Elle contempla l’esquisse informe avec cet abandon profond que donnent les souvenirs de bonheur quand ils se réveillent et tombent sur le cœur, comme une bienfaisante rosée aux fraîches impressions de laquelle on aime à s’abandonner ; mais il y eut aussi dans l’expression du visage de la vieille dame les vestiges d’un deuil éternel. Le peintre voulut du moins interpréter ainsi l’attitude et la physionomie de sa voisine, près de laquelle il vint alors s’asseoir.

– Madame, dit-il, encore un peu de temps, et les couleurs de ce pastel auront disparu. Le portrait n’existera plus que dans votre mémoire. Là où vous verrez une figure qui vous est chère, les autres ne pourront plus rien apercevoir. Voulez-vous me permettre de transporter cette ressemblance sur la toile ? elle y sera plus solidement fixée qu’elle ne l’est sur ce papier. Accordez-moi, en faveur de notre voisinage, le plaisir de vous rendre ce service. Il se rencontre des heures pendant lesquelles un artiste aime à se délasser de ses grandes compositions par des travaux d’une portée moins élevée, ce sera donc pour moi une distraction que de refaire cette tête.

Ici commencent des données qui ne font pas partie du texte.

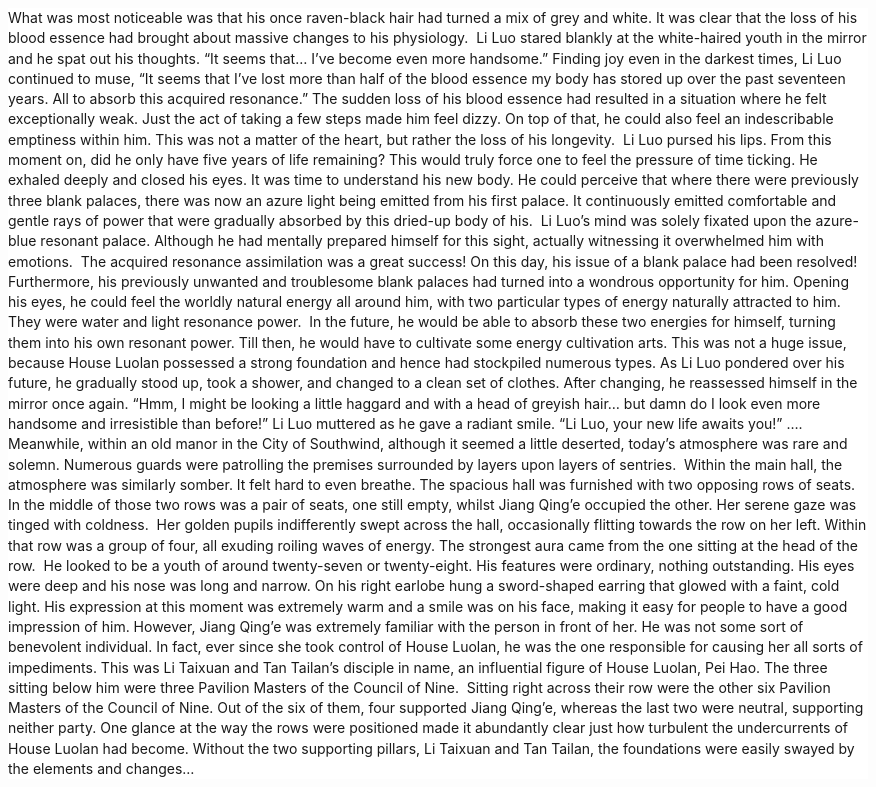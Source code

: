 What was most noticeable was that his once raven-black hair had turned a mix of grey and white. It was clear that the loss of his blood essence had brought about massive changes to his physiology. 
Li Luo stared blankly at the white-haired youth in the mirror and he spat out his thoughts. “It seems that… I’ve become even more handsome.” Finding joy even in the darkest times, Li Luo continued to muse, “It seems that I’ve lost more than half of the blood essence my body has stored up over the past seventeen years. All to absorb this acquired resonance.” The sudden loss of his blood essence had resulted in a situation where he felt exceptionally weak. Just the act of taking a few steps made him feel dizzy.
On top of that, he could also feel an indescribable emptiness within him. This was not a matter of the heart, but rather the loss of his longevity. 
Li Luo pursed his lips. From this moment on, did he only have five years of life remaining?
This would truly force one to feel the pressure of time ticking.
He exhaled deeply and closed his eyes. It was time to understand his new body.
He could perceive that where there were previously three blank palaces, there was now an azure light being emitted from his first palace. It continuously emitted comfortable and gentle rays of power that were gradually absorbed by this dried-up body of his. 
Li Luo’s mind was solely fixated upon the azure-blue resonant palace. Although he had mentally prepared himself for this sight, actually witnessing it overwhelmed him with emotions. 
The acquired resonance assimilation was a great success!
On this day, his issue of a blank palace had been resolved!
Furthermore, his previously unwanted and troublesome blank palaces had turned into a wondrous opportunity for him.
Opening his eyes, he could feel the worldly natural energy all around him, with two particular types of energy naturally attracted to him.
They were water and light resonance power. 
In the future, he would be able to absorb these two energies for himself, turning them into his own resonant power.
Till then, he would have to cultivate some energy cultivation arts. This was not a huge issue, because House Luolan possessed a strong foundation and hence had stockpiled numerous types.
As Li Luo pondered over his future, he gradually stood up, took a shower, and changed to a clean set of clothes.
After changing, he reassessed himself in the mirror once again. “Hmm, I might be looking a little haggard and with a head of greyish hair… but damn do I look even more handsome and irresistible than before!” Li Luo muttered as he gave a radiant smile.
“Li Luo, your new life awaits you!”
….
Meanwhile, within an old manor in the City of Southwind, although it seemed a little deserted, today’s atmosphere was rare and solemn. Numerous guards were patrolling the premises surrounded by layers upon layers of sentries. 
Within the main hall, the atmosphere was similarly somber. It felt hard to even breathe.
The spacious hall was furnished with two opposing rows of seats. In the middle of those two rows was a pair of seats, one still empty, whilst Jiang Qing’e occupied the other. Her serene gaze was tinged with coldness. 
Her golden pupils indifferently swept across the hall, occasionally flitting towards the row on her left. Within that row was a group of four, all exuding roiling waves of energy.
The strongest aura came from the one sitting at the head of the row. 
He looked to be a youth of around twenty-seven or twenty-eight. His features were ordinary, nothing outstanding. His eyes were deep and his nose was long and narrow. On his right earlobe hung a sword-shaped earring that glowed with a faint, cold light.
His expression at this moment was extremely warm and a smile was on his face, making it easy for people to have a good impression of him.
However, Jiang Qing’e was extremely familiar with the person in front of her. He was not some sort of benevolent individual. In fact, ever since she took control of House Luolan, he was the one responsible for causing her all sorts of impediments.
This was Li Taixuan and Tan Tailan’s disciple in name, an influential figure of House Luolan, Pei Hao.
The three sitting below him were three Pavilion Masters of the Council of Nine. 
Sitting right across their row were the other six Pavilion Masters of the Council of Nine. Out of the six of them, four supported Jiang Qing’e, whereas the last two were neutral, supporting neither party.
One glance at the way the rows were positioned made it abundantly clear just how turbulent the undercurrents of House Luolan had become.
Without the two supporting pillars, Li Taixuan and Tan Tailan, the foundations were easily swayed by the elements and changes…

La vieille dame tressaillit en entendant ces paroles, et Adélaïde jeta sur le peintre un de ces regards recueillis qui semblent être un jet de l’âme. Hippolyte voulait appartenir à ses deux voisines par quelque lien, et conquérir le droit de se mêler à leur vie. Son offre, en s’adressant aux plus vives affections du cœur, était la seule qu’il lui fût possible de faire : elle contentait sa fierté d’artiste, et n’avait rien de blessant pour les deux dames. Madame Leseigneur accepta sans empressement ni regret, mais avec cette conscience des grandes âmes qui savent l’étendue des liens que nouent de semblables obligations et qui en font un magnifique éloge, une preuve d’estime.

– Il me semble, dit le peintre, que cet uniforme est celui d’un officier de marine ?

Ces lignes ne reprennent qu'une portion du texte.